Z jednej strony pyta pan Koalicję Obywatelską, skąd weźmie pieniądze na swoje obietnice wyborcze, ale też można zapytać Państwa, skąd pieniądze na wzrost życia Polaków?
- Będziemy to pokazywać. Nie chcemy przekazywać programu, który byłby tylko zbiorem pustych haseł. Każdy nasz program, każde kolejne ”piątki", które prezentowaliśmy w ostatnich miesiącach – zresztą już wykonane – miały bardzo solidne podstawy finansowania. Tak będzie również teraz. Mamy naprawdę znakomitą sytuację finansów publicznych. Nigdy jeszcze po 1989 roku nie zdarzyło się, by nie było zaplanowanego na przyszły rok deficytu budżetowego. Udało nam się bardzo zwiększyć dochody - jest ponad 100 miliardów więcej wpływów do budżetu, niż 4 lata temu. Na to się oczywiście składa wiele działań i uszczelnienie systemu podatkowego. Więcej osób zatrudnionych, mała ilość bezrobotnych, a tym samym więcej osób, które pracują, płacą podatki, płacą składki, wyższe pensję – to wszystko powoduje, że mamy w tej chwili środki na to. One oczywiście nie są nieograniczone i musimy je wydać w bardzo rozsądny sposób – żeby podnosić poziom życia Polaków, ale jednocześnie maksymalizować mechanizmy wzrostu gospodarczego.

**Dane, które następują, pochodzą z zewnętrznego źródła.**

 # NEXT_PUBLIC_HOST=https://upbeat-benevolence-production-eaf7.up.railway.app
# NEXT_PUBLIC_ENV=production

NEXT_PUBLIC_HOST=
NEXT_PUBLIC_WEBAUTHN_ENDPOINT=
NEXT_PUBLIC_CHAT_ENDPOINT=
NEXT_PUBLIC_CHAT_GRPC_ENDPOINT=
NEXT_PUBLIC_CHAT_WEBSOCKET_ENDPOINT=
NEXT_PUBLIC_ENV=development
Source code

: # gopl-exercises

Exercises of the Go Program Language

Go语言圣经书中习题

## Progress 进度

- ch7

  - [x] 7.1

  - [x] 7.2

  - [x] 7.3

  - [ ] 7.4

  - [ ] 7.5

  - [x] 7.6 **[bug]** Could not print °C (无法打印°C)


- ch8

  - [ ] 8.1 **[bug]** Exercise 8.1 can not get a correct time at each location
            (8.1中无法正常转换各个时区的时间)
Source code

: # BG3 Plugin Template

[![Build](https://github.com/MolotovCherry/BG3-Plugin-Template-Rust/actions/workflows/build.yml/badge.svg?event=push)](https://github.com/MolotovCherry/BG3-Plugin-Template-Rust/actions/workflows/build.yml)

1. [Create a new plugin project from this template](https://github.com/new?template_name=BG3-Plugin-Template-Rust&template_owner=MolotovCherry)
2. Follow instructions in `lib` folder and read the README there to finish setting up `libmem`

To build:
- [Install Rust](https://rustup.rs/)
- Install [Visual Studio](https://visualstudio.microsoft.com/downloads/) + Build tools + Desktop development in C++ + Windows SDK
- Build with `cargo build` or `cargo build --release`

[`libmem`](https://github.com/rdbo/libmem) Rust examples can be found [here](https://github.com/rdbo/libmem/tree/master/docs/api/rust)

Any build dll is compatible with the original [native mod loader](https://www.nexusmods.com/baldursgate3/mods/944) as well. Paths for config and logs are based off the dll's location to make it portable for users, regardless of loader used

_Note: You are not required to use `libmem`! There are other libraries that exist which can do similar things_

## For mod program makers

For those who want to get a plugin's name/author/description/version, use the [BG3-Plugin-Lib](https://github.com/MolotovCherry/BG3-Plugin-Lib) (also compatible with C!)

Część samorządowców cały czas protestuje przeciwko obniżeniu podatków twierdząc, że obniżenie choćby CIT dla małych przedsiębiorców, czy też podatku PIT jest niekonstytucyjne.
- Mnie to niezwykle dziwi – jak można protestować przeciwko obniżaniu podatków? Najbardziej mnie dziwi to, że protest firmują i są w nim najgłośniejsi samorządowcy, którzy reprezentują opozycję – Platformę Obywatelską, która jednocześnie zarzuca nam, że nie obniżamy podatków tak, jak powinniśmy. To rozdwojenie jaźni, jakaś schizofrenia. Należałoby oczekiwać, że kierownictwo Platformy zabierze głos w tej sprawie, ale – tak jak w wielu ważnych sprawach – nie chce się wypowiadać, nie chce konkretyzować swojego poglądu. To fałszywy zarzut – że samorządom dzisiaj brakuje pieniędzy z tego powodu, że obniżamy podatki.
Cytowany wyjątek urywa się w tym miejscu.